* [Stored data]

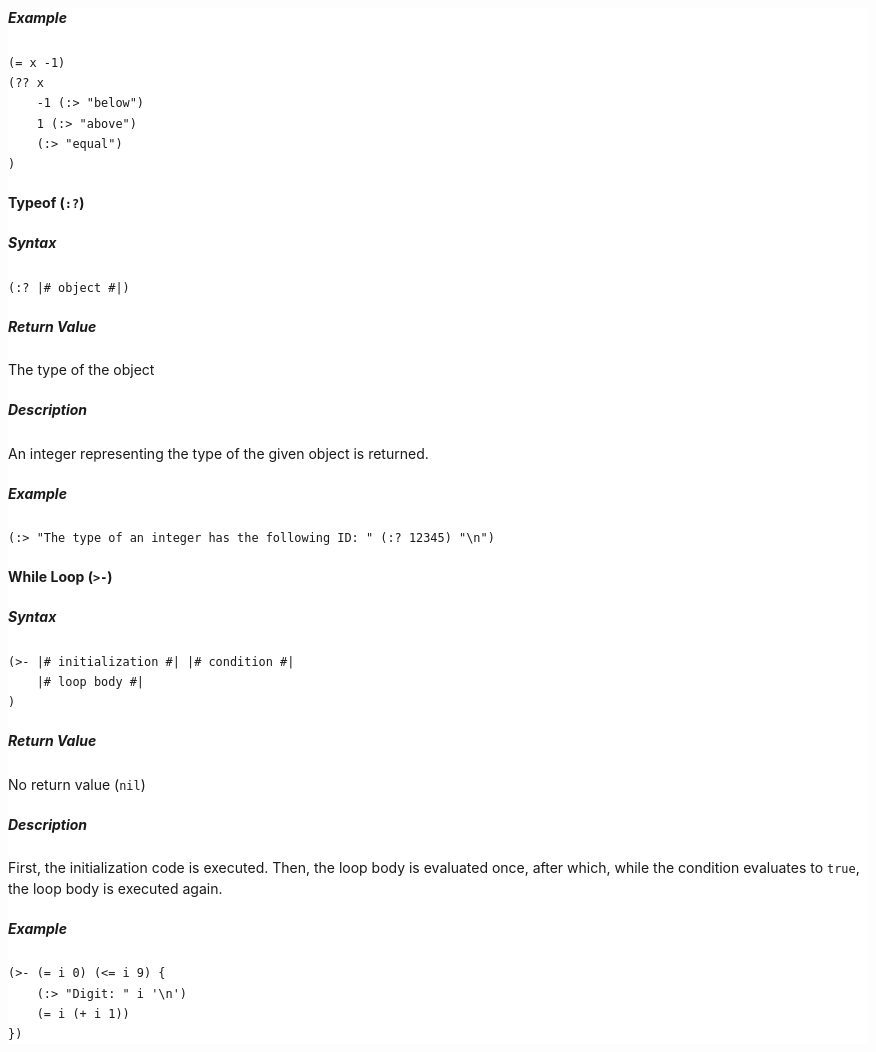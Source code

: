 ##### Example

```sll
(= x -1)
(?? x
	-1 (:> "below")
	1 (:> "above")
	(:> "equal")
)
```

#### Typeof (`:?`)

##### Syntax

```sll
(:? |# object #|)
```

##### Return Value

The type of the object

##### Description

An integer representing the type of the given object is returned.

##### Example

```sll
(:> "The type of an integer has the following ID: " (:? 12345) "\n")
```

#### While Loop (`>-`)

##### Syntax

```sll
(>- |# initialization #| |# condition #|
	|# loop body #|
)
```

##### Return Value

No return value (`nil`)

##### Description

First, the initialization code is executed. Then, the loop body is evaluated once, after which, while the condition evaluates to `true`, the loop body is executed again.

##### Example

```sll
(>- (= i 0) (<= i 9) {
	(:> "Digit: " i '\n')
	(= i (+ i 1))
})
```
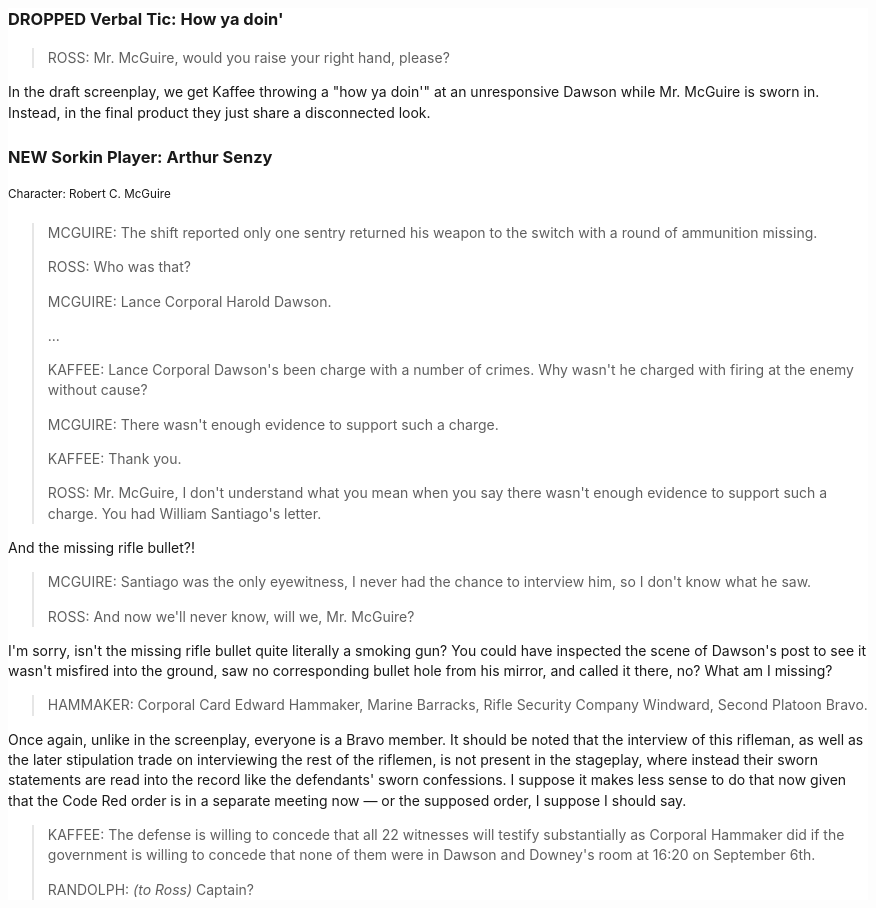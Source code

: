 ### DROPPED Verbal Tic: How ya doin'

> ROSS: Mr. McGuire, would you raise your right hand, please?

In the draft screenplay, we get Kaffee throwing a "how ya doin'" at an unresponsive Dawson while Mr. McGuire is sworn in. Instead, in the final product they just share a disconnected look.

### NEW Sorkin Player: Arthur Senzy
<sup>Character: Robert C. McGuire</sup>

> MCGUIRE: The shift reported only one sentry returned his weapon to the switch with a round of ammunition missing.
> 
> ROSS: Who was that?
> 
> MCGUIRE: Lance Corporal Harold Dawson.
> 
> ...
> 
> KAFFEE: Lance Corporal Dawson's been charge with a number of crimes. Why wasn't he charged with firing at the enemy without cause?
> 
> MCGUIRE: There wasn't enough evidence to support such a charge.
> 
> KAFFEE: Thank you.
> 
> ROSS: Mr. McGuire, I don't understand what you mean when you say there wasn't enough evidence to support such a charge. You had William Santiago's letter.

And the missing rifle bullet?!

> MCGUIRE: Santiago was the only eyewitness, I never had the chance to interview him, so I don't know what he saw.
> 
> ROSS: And now we'll never know, will we, Mr. McGuire?

I'm sorry, isn't the missing rifle bullet quite literally a smoking gun? You could have inspected the scene of Dawson's post to see it wasn't misfired into the ground, saw no corresponding bullet hole from his mirror, and called it there, no? What am I missing?

> HAMMAKER: Corporal Card Edward Hammaker, Marine Barracks, Rifle Security Company Windward, Second Platoon Bravo.

Once again, unlike in the screenplay, everyone is a Bravo member. It should be noted that the interview of this rifleman, as well as the later stipulation trade on interviewing the rest of the riflemen, is not present in the stageplay, where instead their sworn statements are read into the record like the defendants' sworn confessions. I suppose it makes less sense to do that now given that the Code Red order is in a separate meeting now — or the supposed order, I suppose I should say.

> KAFFEE: The defense is willing to concede that all 22 witnesses will testify substantially as Corporal Hammaker did if the government is willing to concede that none of them were in Dawson and Downey's room at 16:20 on September 6th.
> 
> RANDOLPH: _(to Ross)_ Captain?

* [Problem requirements]
Exactly the lines from the one containing "we, Mr. McGuire?" to the last line of the entries above must be duplicated, with both of those lines included and nothing more.

* [Solution to the exercise]
> ROSS: And now we'll never know, will we, Mr. McGuire?

I'm sorry, isn't the missing rifle bullet quite literally a smoking gun? You could have inspected the scene of Dawson's post to see it wasn't misfired into the ground, saw no corresponding bullet hole from his mirror, and called it there, no? What am I missing?

> HAMMAKER: Corporal Card Edward Hammaker, Marine Barracks, Rifle Security Company Windward, Second Platoon Bravo.

Once again, unlike in the screenplay, everyone is a Bravo member. It should be noted that the interview of this rifleman, as well as the later stipulation trade on interviewing the rest of the riflemen, is not present in the stageplay, where instead their sworn statements are read into the record like the defendants' sworn confessions. I suppose it makes less sense to do that now given that the Code Red order is in a separate meeting now — or the supposed order, I suppose I should say.

> KAFFEE: The defense is willing to concede that all 22 witnesses will testify substantially as Corporal Hammaker did if the government is willing to concede that none of them were in Dawson and Downey's room at 16:20 on September 6th.
> 
> RANDOLPH: _(to Ross)_ Captain?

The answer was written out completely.